Джулия покачала головой и погладила ему сначала одну, потом вторую бровь.
— Мне нравится думать о тебе как о маленьком мальчике, милом и любопытным.
— Уж не знаю, насколько милым я был, но вот любопытным был точно. Особенно по части девчонок, — фыркнул Габриель, наклонился и поцеловал ее.
— Видишь? — улыбнулась Джулия. — Мальчишка, умеющий целоваться, как ты, не может быть совсем плохим. Святой Франциск одобрил бы наши отношения.
— Мне неприятно тебя огорчать, но твой любимый Франциск не всегда бывал прав. Сейчас я тебе процитирую отрывок из «Ада», где он спорит с демоном из-за души Гвидо да Монтефельтро. Тебе знакомо это место?
Джулия покачала головой, и Габриель по-итальянски процитировал ей:
Francesco venne poi, com'io fu' morto,
per me; ma un d'i neri cherubini
li disse: 'Non portar: non mi fartorto.
Venir se ne dee giii tra'miei meschini
perche diede 'l consiglio frodolente,
dal quale in qua stato li sono a' crini;
ch'assolver non si puo chi non si pente,
ne pentere e volere insieme puossi
per la contradizion che nol consente'.[13]
— Как видишь, Джулия, даже святой Франциск порою ошибался в людях. Он считал, что душа Гвидо должна обитать в Раю.
— Да, но Франциску было свойственно думать о человеке только хорошее. Он решил, что Гвидо искренне раскаялся, и был готов сражаться за его душу, — возразила Джулия. — Пусть даже он и ошибся.

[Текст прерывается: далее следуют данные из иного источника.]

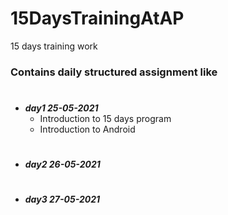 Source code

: # 15DaysTrainingAtAP
15 days training work

### Contains daily structured assignment like 

#
- ***day1 25-05-2021***
  - Introduction to 15 days program
  - Introduction to Android

#
- ***day2 26-05-2021***

#
- ***day3 27-05-2021*** 
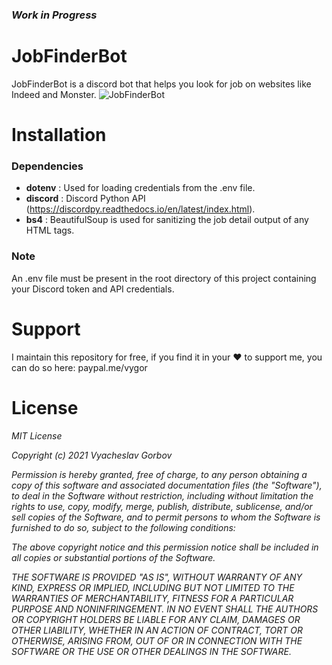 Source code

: ### <i>Work in Progress</i>
# JobFinderBot
JobFinderBot is a discord bot that helps you look for job on websites like Indeed and Monster. 
![JobFinderBot](https://raw.githubusercontent.com/vyacheslav31/JobFinderBot/main/resources/img/JobFinderBot-02.png)
# Installation
### Dependencies
* <b>dotenv</b> : Used for loading credentials from the .env file.
* <b>discord</b> : Discord Python API (https://discordpy.readthedocs.io/en/latest/index.html).
* <b>bs4</b> : BeautifulSoup is used for sanitizing the job detail output of any HTML tags.

### Note
An .env file must be present in the root directory of this project containing your Discord token and API credentials.

# Support
I maintain this repository for free, if you find it in your ❤️ to support me, you can do so here: paypal.me/vygor

# License
<i>MIT License

Copyright (c) 2021 Vyacheslav Gorbov

Permission is hereby granted, free of charge, to any person obtaining a copy
of this software and associated documentation files (the "Software"), to deal
in the Software without restriction, including without limitation the rights
to use, copy, modify, merge, publish, distribute, sublicense, and/or sell
copies of the Software, and to permit persons to whom the Software is
furnished to do so, subject to the following conditions:

The above copyright notice and this permission notice shall be included in all
copies or substantial portions of the Software.

THE SOFTWARE IS PROVIDED "AS IS", WITHOUT WARRANTY OF ANY KIND, EXPRESS OR
IMPLIED, INCLUDING BUT NOT LIMITED TO THE WARRANTIES OF MERCHANTABILITY,
FITNESS FOR A PARTICULAR PURPOSE AND NONINFRINGEMENT. IN NO EVENT SHALL THE
AUTHORS OR COPYRIGHT HOLDERS BE LIABLE FOR ANY CLAIM, DAMAGES OR OTHER
LIABILITY, WHETHER IN AN ACTION OF CONTRACT, TORT OR OTHERWISE, ARISING FROM,
OUT OF OR IN CONNECTION WITH THE SOFTWARE OR THE USE OR OTHER DEALINGS IN THE
SOFTWARE.</i>

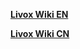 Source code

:**[Livox Wiki EN](https://livox-wiki-en.readthedocs.io/en/latest)** 

**[Livox Wiki CN](https://livox-wiki-cn.readthedocs.io/zh_CN/latest)**  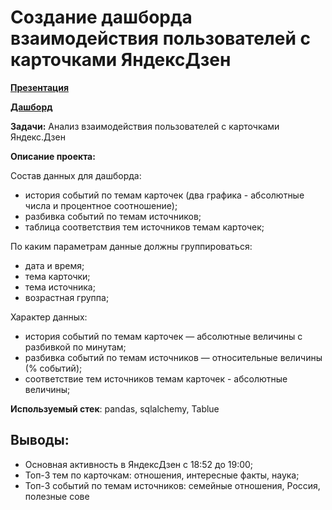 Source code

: # Создание дашборда  взаимодействия пользователей с карточками ЯндексДзен

[**Презентация**](https://github.com/merdin09/Yandex_Practicum_Projects/blob/main/09%20%D0%A1%D0%BE%D0%B7%D0%B4%D0%B0%D0%BD%D0%B8%D0%B5%20%D0%B4%D0%B0%D1%88%D0%B1%D0%BE%D1%80%D0%B4%D0%B0%20%20%D0%B2%D0%B7%D0%B0%D0%B8%D0%BC%D0%BE%D0%B4%D0%B5%D0%B9%D1%81%D1%82%D0%B2%D0%B8%D1%8F%20%D0%BF%D0%BE%D0%BB%D1%8C%D0%B7%D0%BE%D0%B2%D0%B0%D1%82%D0%B5%D0%BB%D0%B5%D0%B9%20%D1%81%20%D0%BA%D0%B0%D1%80%D1%82%D0%BE%D1%87%D0%BA%D0%B0%D0%BC%D0%B8%20%D0%AF%D0%BD%D0%B4%D0%B5%D0%BA%D1%81%D0%94%D0%B7%D0%B5%D0%BD/%D0%90%D0%BD%D0%B0%D0%BB%D0%B8%D0%B7%20%D0%B2%D0%B7%D0%B0%D0%B8%D0%BC%D0%BE%D0%B4%D0%B5%D0%B9%D1%81%D1%82%D0%B2%D0%B8%D1%8F%20%D0%BF%D0%BE%D0%BB%D1%8C%D0%B7%D0%BE%D0%B2%D0%B0%D1%82%D0%B5%D0%BB%D0%B5%D0%B9%20%D1%81%20%D0%BA%D0%B0%D1%80%D1%82%D0%BE%D1%87%D0%BA%D0%B0%D0%BC%D0%B8%20%D0%AF.pdf)

[**Дашборд**](https://public.tableau.com/app/profile/sergei.pakhar/viz/yandex_dzen_16812258327940/Dashboard1?publish=yes)

**Задачи:** Анализ взаимодействия пользователей с карточками Яндекс.Дзен

**Описание проекта:** 

Состав данных для дашборда:

- история событий по темам карточек (два графика - абсолютные числа и процентное соотношение);
- разбивка событий по темам источников;
- таблица соответствия тем источников темам карточек;

По каким параметрам данные должны группироваться:
- дата и время;
- тема карточки;
- тема источника;
- возрастная группа;

Характер данных:
- история событий по темам карточек — абсолютные величины с разбивкой по минутам;
- разбивка событий по темам источников — относительные величины (% событий);
- соответствие тем источников темам карточек - абсолютные величины;

**Используемый стек**: pandas, sqlalchemy, Tablue

## Выводы: ##
- Основная активность в ЯндексДзен с 18:52 до 19:00; 
- Топ-3 тем по карточкам: отношения, интересные факты, наука; 
- Топ-3 событий по темам источников: семейные отношения, Россия, полезные сове
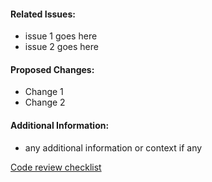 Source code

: #### Related Issues:
- issue 1 goes here
- issue 2 goes here

#### Proposed Changes:
- Change 1
- Change 2

#### Additional Information:
- any additional information or context if any

[Code review checklist](https://github.com/op-analytics/NYT-Media-Analytics/wiki/Code-Review-Checklist)
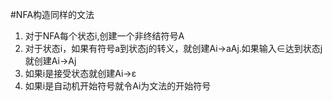 #NFA构造同样的文法

1.	对于NFA每个状态i,创建一个非终结符号A
2.	对于状态i，如果有符号a到状态j的转义，就创建Ai->aAj.如果输入∈达到状态j就创建Ai->Aj
3.	如果i是接受状态就创建Ai->&epsilon;
4.	如果i是自动机开始符号就令Ai为文法的开始符号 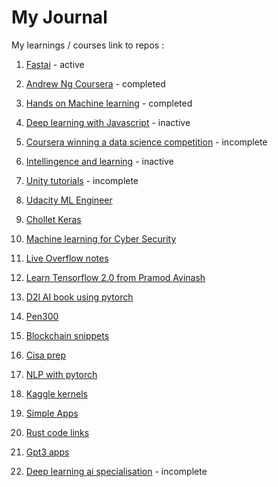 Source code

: # My Journal

My learnings / courses link to repos :

1. [Fastai](https://github.com/fanbyprinciple/fastai) - active

2. [Andrew Ng Coursera](https://github.com/fanbyprinciple/Andrew-Ng-Coursera-Machine-Learning-Notes) - completed

3. [Hands on Machine learning](https://github.com/fanbyprinciple/hands_on_ml) - completed

4. [Deep learning with Javascript](https://github.com/fanbyprinciple/Deep-Learning-with-Javascript) - inactive

5. [Coursera winning a data science competition](https://github.com/fanbyprinciple/how-to-win-a-data-science-competition) - incomplete

6. [Intellingence and learning](https://github.com/fanbyprinciple/intandlearn) - inactive

7. [Unity tutorials](https://github.com/unity-journey) - incomplete

8. [Udacity ML Engineer](https://github.com/udacity_ml_engineer)

9. [Chollet Keras](https://github.com/Chollet-masterclass)

10. [Machine learning for Cyber Security](https://github.com/fanbyprinciple/Machine-Learning-For-Cyber-Security)

11. [Live Overflow notes](https://github.com/fanbyprinciple/live_overflow_notes)

12. [Learn Tensorflow 2.0 from Pramod Avinash](https://github.com/fanbyprinciple/Learn-Tensorflow-2.0-Pramod-Avinash)

13. [D2l AI book using pytorch ](https://github.com/fanbyprinciple/d2l-fanbyprinciple)

14. [Pen300 ](https://github.com/fanbyprinciple/pen300)

15. [Blockchain snippets](https://github.com/fanbyprinciple/blockchain_snippets)

16. [Cisa prep](https://github.com/fanbyprinciple/cisa_prep)

17. [NLP with pytorch](https://github.com/fanbyprinciple/nlp-with-pytorch)

18. [Kaggle kernels](https://github.com/fanbyprinciple/kaggle_kernels)

19. [Simple Apps](https://github.com/fanbyprinciple/simpleapps)

20. [Rust code links](https://github.com/fanbyprinciple/rust_code_examples)

21. [Gpt3 apps](https://github.com/fanbyprinciple/gpt3-apps)

22. [Deep learning ai specialisation](https://github.com/fanbyprinciple/Deep-learning-ai-specialisation) - incomplete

— Быстро же святой Франциск сдался.
— Ты так думаешь?
Габриель пристально посмотрел на нее:
— Если бы я отправился за твоей душой, все черные херувимы Ада не смогли бы помешать мне пробиться к тебе. — (Джулию пробрала дрожь.) — Я сделал бы все, что угодно, только бы тебя спасти. — Габриель не шутил. Его лицо тоже было серьезным. — Даже если бы ради спасения тебя мне пришлось провести в Аду целую вечность.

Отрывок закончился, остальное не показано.